Samedi 24 février 2018

Musée du Quai Branly, Paris. Jusqu’au 3 octobre 2010

L’Afrique au fil de l’eau

Par Laure Meyer · L'ŒIL

Le 18 juin 2010

Il fallait l’ample vision de François Neyt pour concevoir la nouvelle exposition du musée du Quai Branly, « Fleuve Congo ».

Ce sont en effet les fleuves, le Congo et l’Ogooué, qui unissent en un immense ensemble le Gabon, le Congo-Brazzaville et le Congo-Kinshasa. D’innombrables peuples y ont vécu, riches chacun de leurs traditions mais unis par des liens artistiques très forts. On les découvre à travers trois thèmes fondamentaux, trois itinéraires.

Dans un premier temps, on assiste à un long défilé de masques, une revue d’ouest en est, des Fang et Kwélé aux Léga. Rien de monotone, car ces masques, tous plus ou moins en forme de cœur, sont parmi les plus beaux que l’Afrique ait produits. Une beauté paisible faite de pureté et d’harmonie des formes. Beauté mystérieuse qui vous laisse sans voix. Ils étaient créés en référence aux esprits pour éclairer les événements fondateurs du passé d’un peuple et annoncer de nouveaux espoirs durant des rituels mêlant musique et danse.

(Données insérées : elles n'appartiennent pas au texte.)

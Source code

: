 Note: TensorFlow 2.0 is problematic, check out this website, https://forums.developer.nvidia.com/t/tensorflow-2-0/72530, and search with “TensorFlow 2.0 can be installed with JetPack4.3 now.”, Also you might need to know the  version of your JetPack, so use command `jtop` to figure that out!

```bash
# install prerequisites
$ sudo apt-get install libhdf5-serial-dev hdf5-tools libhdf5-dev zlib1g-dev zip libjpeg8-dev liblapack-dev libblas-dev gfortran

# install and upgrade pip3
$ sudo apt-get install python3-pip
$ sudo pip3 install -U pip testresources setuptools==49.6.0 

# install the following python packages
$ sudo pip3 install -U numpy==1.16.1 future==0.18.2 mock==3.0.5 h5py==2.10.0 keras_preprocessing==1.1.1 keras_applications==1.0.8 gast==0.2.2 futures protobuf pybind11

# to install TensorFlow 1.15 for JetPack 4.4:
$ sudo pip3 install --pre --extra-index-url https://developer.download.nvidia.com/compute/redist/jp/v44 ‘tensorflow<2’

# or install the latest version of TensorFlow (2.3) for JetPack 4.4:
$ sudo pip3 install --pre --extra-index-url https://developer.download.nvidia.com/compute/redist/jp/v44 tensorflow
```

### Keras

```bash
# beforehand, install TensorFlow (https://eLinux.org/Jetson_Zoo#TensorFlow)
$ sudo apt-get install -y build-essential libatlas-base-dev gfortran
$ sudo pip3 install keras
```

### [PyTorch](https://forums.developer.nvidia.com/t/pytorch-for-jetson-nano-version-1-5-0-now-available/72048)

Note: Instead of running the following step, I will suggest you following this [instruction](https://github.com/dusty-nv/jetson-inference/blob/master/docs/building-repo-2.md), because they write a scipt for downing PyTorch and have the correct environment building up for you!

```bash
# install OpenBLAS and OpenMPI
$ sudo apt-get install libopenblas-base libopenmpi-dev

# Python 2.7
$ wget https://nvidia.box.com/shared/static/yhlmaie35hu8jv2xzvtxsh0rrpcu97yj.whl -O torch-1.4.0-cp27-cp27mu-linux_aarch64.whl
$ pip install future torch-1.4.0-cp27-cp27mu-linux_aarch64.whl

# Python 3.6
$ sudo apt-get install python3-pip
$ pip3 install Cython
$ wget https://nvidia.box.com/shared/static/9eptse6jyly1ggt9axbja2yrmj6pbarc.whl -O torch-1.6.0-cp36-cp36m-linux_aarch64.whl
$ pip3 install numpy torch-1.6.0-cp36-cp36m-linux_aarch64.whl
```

Le deuxième thème abordé concerne les ancêtres, et les cultes familiaux. On recherche leur protection, on les redoute aussi. On conserve leurs crânes et certains os dans des reliquaires, selon les traditions de chaque peuple. Pour les Mbédé ces vestiges sont contenus dans des statues-reliquaires. Les Fang placent les ossements dans une boîte servant de socle à une statue. Chez les Kota le panier des reliques est surmonté d’une tête couverte de métal sur un corps réduit à un losange. Chez les Mahongwé, l’ancêtre apparaît comme un esprit jailli du panier de reliques. Visage couvert de lames de métal, pas de bouche, le mystère est palpable. On est devant l’une des créations les plus remarquables des arts d’Afrique.

Le troisième thème campe la femme face aux hommes. Vénérée ou humiliée, féconde et nourricière, elle tient un enfant. Garante de la transmission de la vie, elle est liée au mystère de la régénération de la terre, à l’agriculture. C’est chez les Luba que son image variée à l’infini atteint sa perfection.

« Fleuve Congo. Arts d’Afrique centrale », musée du Quai Branly, 37, quai Branly, Paris VIIe, www.quaibranly.fr, jusqu’au 3 octobre 2010.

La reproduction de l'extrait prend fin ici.